**EXERCISE AIM:** In the entries below, work out how many lines include "curveball", and write only that number.

[AVAILABLE DATA — start]

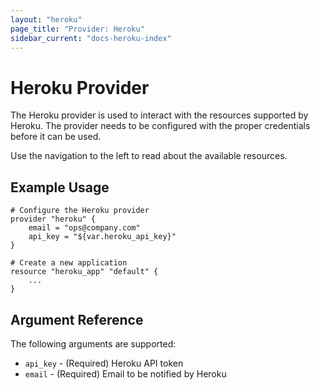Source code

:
 ```yaml
---
layout: "heroku"
page_title: "Provider: Heroku"
sidebar_current: "docs-heroku-index"
---
```


# Heroku Provider

The Heroku provider is used to interact with the
resources supported by Heroku. The provider needs to be configured
with the proper credentials before it can be used.

Use the navigation to the left to read about the available resources.

## Example Usage

```
# Configure the Heroku provider
provider "heroku" {
    email = "ops@company.com"
	api_key = "${var.heroku_api_key}"
}

# Create a new application
resource "heroku_app" "default" {
    ...
}
```

## Argument Reference

The following arguments are supported:

* `api_key` - (Required) Heroku API token
* `email` - (Required) Email to be notified by Heroku

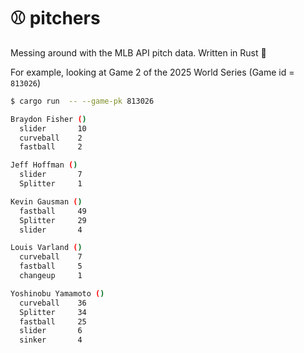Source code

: # ⚾️ pitchers 


Messing around with the MLB API pitch data.  Written in Rust 🦀

For example, looking at Game 2 of the 2025 World Series (Game id = `813026`)

```bash
$ cargo run  -- --game-pk 813026
```

```bash
Braydon Fisher ()
  slider       10
  curveball    2
  fastball     2

Jeff Hoffman ()
  slider       7
  Splitter     1

Kevin Gausman ()
  fastball     49
  Splitter     29
  slider       4

Louis Varland ()
  curveball    7
  fastball     5
  changeup     1

Yoshinobu Yamamoto ()
  curveball    36
  Splitter     34
  fastball     25
  slider       6
  sinker       4
```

[AVAILABLE DATA — finish]

**EXERCISE RESPONSE:** 3